Move on or Stay?

70 12 2
                                    

Aku terbangun dan merasakan sakit di kepalaku. Aku melihat kesekitar dan ternyata aku berada dikamar.

Aku meringis dan memegang kepala ku.

"Udah bangun?" Tanya Bunda yang terlihat cemas.

"Bunda, sakiit." Keluh ku.

"Ini minum dulu." Ucapnya sambil memberikan segelas air. "Kamu kenapa pingsan di ruang keluarga? Bukannya kamu pulang bareng Rama?" Tanya Bunda bertubi-tubi.

"Bundaaa, nanya nya satu-satu." Ucapku lemah.

"Icha gak jadi pulang bareng Rama."

"Loh? Kenapa?" Tanya Bunda penasaran.

"Dia ada perlu sama pacarnya."

"Terus kamu pulang naik apa?"

Aku hanya memutar bola mataku malas. Apakah Bunda tidak tau kalau sekarang ini aku sedang sakit? Dan aku tak ingin membahas hal itu.

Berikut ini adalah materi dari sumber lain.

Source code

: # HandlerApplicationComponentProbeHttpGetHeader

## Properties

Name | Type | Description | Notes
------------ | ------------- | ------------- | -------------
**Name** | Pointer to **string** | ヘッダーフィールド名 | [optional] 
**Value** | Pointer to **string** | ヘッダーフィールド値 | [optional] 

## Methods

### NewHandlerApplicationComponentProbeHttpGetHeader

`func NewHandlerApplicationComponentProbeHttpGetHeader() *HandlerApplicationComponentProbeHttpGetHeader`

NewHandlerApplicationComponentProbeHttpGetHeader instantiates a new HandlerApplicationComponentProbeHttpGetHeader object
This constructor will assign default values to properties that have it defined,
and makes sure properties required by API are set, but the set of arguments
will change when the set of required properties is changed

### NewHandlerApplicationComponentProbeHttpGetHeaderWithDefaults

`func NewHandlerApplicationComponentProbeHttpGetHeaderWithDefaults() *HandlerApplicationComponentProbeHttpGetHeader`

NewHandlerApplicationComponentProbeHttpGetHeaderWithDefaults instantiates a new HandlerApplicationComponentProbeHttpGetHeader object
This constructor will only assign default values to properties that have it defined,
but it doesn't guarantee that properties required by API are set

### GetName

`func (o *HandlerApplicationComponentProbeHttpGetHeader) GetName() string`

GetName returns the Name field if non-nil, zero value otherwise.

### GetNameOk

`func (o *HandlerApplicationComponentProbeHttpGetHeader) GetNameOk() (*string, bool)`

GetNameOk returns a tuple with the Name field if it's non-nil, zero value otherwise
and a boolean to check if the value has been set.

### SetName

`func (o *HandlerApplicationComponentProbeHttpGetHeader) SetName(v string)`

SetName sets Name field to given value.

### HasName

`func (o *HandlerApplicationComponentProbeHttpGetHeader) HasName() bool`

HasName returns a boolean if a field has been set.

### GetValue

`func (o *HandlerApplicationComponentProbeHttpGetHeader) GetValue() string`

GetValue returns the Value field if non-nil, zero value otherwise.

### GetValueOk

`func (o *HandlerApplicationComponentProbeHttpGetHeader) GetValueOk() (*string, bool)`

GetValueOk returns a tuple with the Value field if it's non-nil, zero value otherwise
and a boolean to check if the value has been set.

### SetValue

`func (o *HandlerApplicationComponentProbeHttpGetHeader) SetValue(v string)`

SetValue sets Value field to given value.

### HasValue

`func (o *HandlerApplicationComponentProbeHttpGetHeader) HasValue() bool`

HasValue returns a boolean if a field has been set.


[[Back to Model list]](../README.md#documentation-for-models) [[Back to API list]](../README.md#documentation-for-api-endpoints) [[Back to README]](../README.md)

"Bundaaa, nanya nya nanti aja. Icha pusing mau tidur" ucapku manja sambil memeluk Bunda yang berada di sampingku.

☆☆☆☆☆

Pagi harinya aku terbangun dengan kepala yang sangat berat dan sakit. Mungkin karena kemarin hujan-hujanan dan telat makan.

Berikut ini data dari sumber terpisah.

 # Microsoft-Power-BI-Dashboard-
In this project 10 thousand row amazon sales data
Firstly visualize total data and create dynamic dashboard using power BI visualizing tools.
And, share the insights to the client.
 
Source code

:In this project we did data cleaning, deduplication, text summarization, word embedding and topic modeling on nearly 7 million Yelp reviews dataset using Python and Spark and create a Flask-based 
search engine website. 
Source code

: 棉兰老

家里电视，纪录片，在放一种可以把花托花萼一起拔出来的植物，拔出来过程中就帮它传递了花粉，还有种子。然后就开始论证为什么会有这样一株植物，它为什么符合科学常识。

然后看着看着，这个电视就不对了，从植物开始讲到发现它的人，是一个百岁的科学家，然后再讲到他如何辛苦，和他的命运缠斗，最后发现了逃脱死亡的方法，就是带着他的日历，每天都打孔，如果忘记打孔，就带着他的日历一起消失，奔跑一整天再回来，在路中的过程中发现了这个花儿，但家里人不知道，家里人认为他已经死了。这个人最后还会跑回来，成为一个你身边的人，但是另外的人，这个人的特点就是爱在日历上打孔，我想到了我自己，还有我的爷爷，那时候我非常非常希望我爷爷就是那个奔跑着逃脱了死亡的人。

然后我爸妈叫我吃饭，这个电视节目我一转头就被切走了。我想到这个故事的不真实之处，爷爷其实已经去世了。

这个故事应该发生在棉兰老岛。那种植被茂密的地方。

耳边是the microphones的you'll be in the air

Hari ini, aku tidak masuk sekolah karena kondisi tubuhku yang tidak memungkinkan untuk beraktivitas.

Untuk membuka mata saja rasanya sangat berat.

Aku meringis pelas saat memaksakan tubuh ini untuk duduk dan mengambil minum di nakas. Tanganku gemetar saat mengambilnya. Dengan perlahan aku pun meminum sedikit air hanya untuk membasahi tenggorokan ku yang rasanya sangat kering.

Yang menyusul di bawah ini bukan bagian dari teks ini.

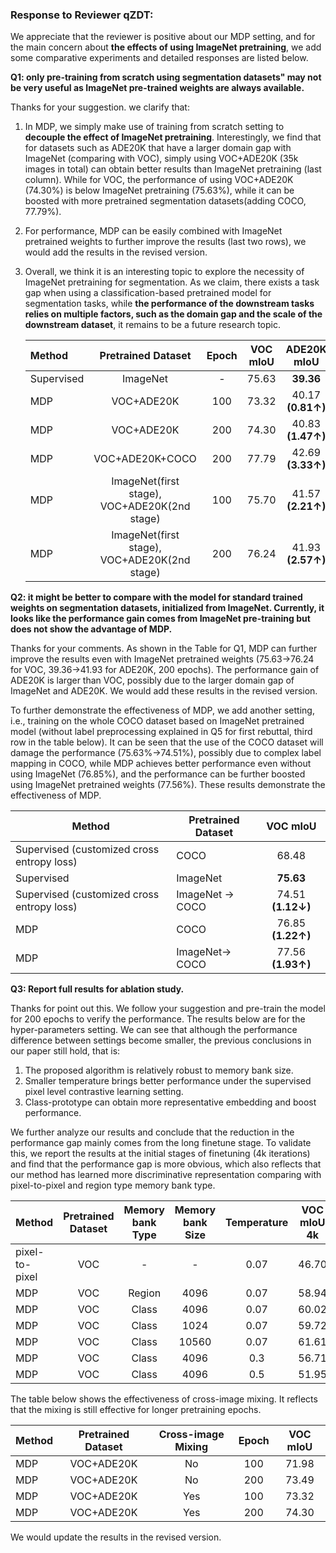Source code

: ### **Response to Reviewer qZDT:**

We appreciate that the reviewer is positive about our MDP setting, and for the main concern about **the effects of using ImageNet pretraining**, we add some comparative experiments and detailed responses are listed below. 

**Q1: only pre-training from scratch using segmentation datasets" may not be very useful as ImageNet pre-trained weights are always available.**

Thanks for your suggestion.  we clarify that: 

1. In MDP, we simply make use of training from scratch setting to **decouple the effect of ImageNet pretraining**. Interestingly, we find that for datasets such as ADE20K that have a larger domain gap with ImageNet (comparing with VOC), simply using VOC+ADE20K (35k images in total) can obtain better results than ImageNet pretraining (last column). While for VOC, the performance of using VOC+ADE20K (74.30%) is below ImageNet pretraining (75.63%), while it can be boosted with more pretrained segmentation datasets(adding COCO, 77.79%).

2. For performance, MDP can be easily combined with ImageNet pretrained weights to further improve the results (last two rows), we would add the results in the revised version.

3. Overall, we think it is an interesting topic to explore the necessity of ImageNet pretraining for segmentation. As we claim, there exists a task gap when using a classification-based pretrained model for segmentation tasks, while **the performance of the downstream tasks relies on multiple factors, such as the domain gap and the scale of the downstream dataset**, it remains to be a future research topic. 

   | Method     |              Pretrained Dataset              | Epoch | VOC mIoU |        ADE20K mIoU        |
   | :--------- | :------------------------------------------: | :---: | :------: | :-----------------------: |
   | Supervised |                   ImageNet                   |   -   |  75.63   |         **39.36**         |
   | MDP        |                  VOC+ADE20K                  |  100  |  73.32   | 40.17 **(0.81$\uparrow$)** |
   | MDP        |                  VOC+ADE20K                  |  200  |  74.30   | 40.83 **(1.47$\uparrow$)** |
   | MDP        |               VOC+ADE20K+COCO                |  200  |  77.79   | 42.69 **(3.33$\uparrow$)** |
   | MDP        | ImageNet(first stage), VOC+ADE20K(2nd stage) |  100  |  75.70   | 41.57 **(2.21$\uparrow$)** |
   | MDP        | ImageNet(first stage), VOC+ADE20K(2nd stage) |  200  |  76.24   | 41.93 **(2.57$\uparrow$)** |

**Q2: it might be better to compare with the model for standard trained weights on segmentation datasets, initialized from ImageNet. Currently, it looks like the performance gain comes from ImageNet pre-training but does not show the advantage of MDP.**  

Thanks for your comments. As shown in the Table for Q1, MDP can further improve the results even with ImageNet pretrained weights (75.63->76.24 for VOC, 39.36->41.93 for ADE20K, 200 epochs). The performance gain of ADE20K is larger than VOC, possibly due to the larger domain gap of ImageNet and ADE20K. We would add these results in the revised version.  

To further demonstrate the effectiveness of MDP, we add another setting, i.e.,  training on the whole COCO dataset based on ImageNet pretrained model  (without label preprocessing explained in Q5 for first rebuttal, third row in the table below). It can be seen that the use of the COCO dataset will damage the performance (75.63%->74.51%), possibly due to complex label mapping in COCO, while MDP achieves better performance even without using ImageNet (76.85%), and the performance can be further boosted using ImageNet pretrained weights (77.56%). These results demonstrate the effectiveness of MDP. 

| Method                                     | Pretrained Dataset |          VOC mIoU           |
| ------------------------------------------ | ------------------ | :-------------------------: |
| Supervised (customized cross entropy loss) | COCO               |            68.48            |
| Supervised                                 | ImageNet           |          **75.63**          |
| Supervised (customized cross entropy loss) | ImageNet -> COCO   | 74.51 **(1.12$\downarrow$)** |
| MDP                                        | COCO               |  76.85 **(1.22$\uparrow$)**  |
| MDP                                        | ImageNet-> COCO    |  77.56 **(1.93$\uparrow$)**  |

**Q3: Report full results for ablation study.**  

Thanks for point out this.  We follow your suggestion and pre-train the model for 200 epochs to verify the performance. The results below are for the hyper-parameters setting.  We can see that although the performance difference between settings become smaller, the previous conclusions in our paper still hold, that is:

1. The proposed algorithm is relatively robust to memory bank size.
2. Smaller temperature brings better performance under the supervised pixel level contrastive learning setting.
3. Class-prototype can obtain more representative embedding and boost performance.

We further analyze our results and conclude that the reduction in the performance gap mainly comes from the long finetune stage. To validate this, we report the results at the initial stages of finetuning (4k iterations) and find that the performance gap is more obvious, which also reflects that our method has learned more discriminative representation comparing with pixel-to-pixel and region type memory bank type.

| Method         | Pretrained Dataset | Memory bank Type | Memory bank Size | Temperature | VOC mIoU 4k | VOC mIoU 40k |
| :------------- | :----------------: | :--------------: | :--------------: | :---------: | :---------: | :----------: |
| pixel-to-pixel |        VOC         |        -         |        -         |    0.07     |    46.70    |    70.03     |
| MDP            |        VOC         |      Region      |       4096       |    0.07     |    58.94    |    70.11     |
| MDP            |        VOC         |      Class       |       4096       |    0.07     |    60.02    |    70.56     |
| MDP            |        VOC         |      Class       |       1024       |    0.07     |    59.72    |    70.48     |
| MDP            |        VOC         |      Class       |      10560       |    0.07     |    61.61    |    70.91     |
| MDP            |        VOC         |      Class       |       4096       |     0.3     |    56.71    |    70.09     |
| MDP            |        VOC         |      Class       |       4096       |     0.5     |    51.95    |    69.89     |

The table below shows the effectiveness of cross-image mixing. It reflects that the mixing is still effective for longer pretraining epochs.

| Method | Pretrained Dataset | Cross-image Mixing | Epoch | VOC mIoU |
| :----- | :----------------: | :----------------: | :---: | :------: |
| MDP    |     VOC+ADE20K     |         No         |  100  |  71.98   |
| MDP    |     VOC+ADE20K     |         No         |  200  |  73.49   |
| MDP    |     VOC+ADE20K     |        Yes         |  100  |  73.32   |
| MDP    |     VOC+ADE20K     |        Yes         |  200  |  74.30   |

We would update the results in the revised version.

Aku kembali berbaring dan memanggil Bunda. Tapi, percuma saja suaraku pasti tak terdengar.

Aku pun memutuskan untuk tiduran saja untuk meredakan sakit dikepalaku. Aku memegang pipiku sendiri. Panas. Tapi, tubuhku merasa kedinginan.

Tak lama terdengar suara pintu terbuka. Dan ternyata itu Bunda yang membawa semangkuk bubur, dan obat.

"Pagi putri Bundaaa" ucap Bunda tersenyum sambil meletakan bubur dan obat di nakas.

Aku terkikik geli saat mendengar panggilan Bunda. Rasanya seperti anak 5 tahun yang sedang sakit dan dimanjakan.

"Pagi Bundaaa" ucapku lemah.

"Ayo makan dulu, abis itu minum obatnya." Ucap Bunda sambil membantu ku untuk duduk dan bersandar.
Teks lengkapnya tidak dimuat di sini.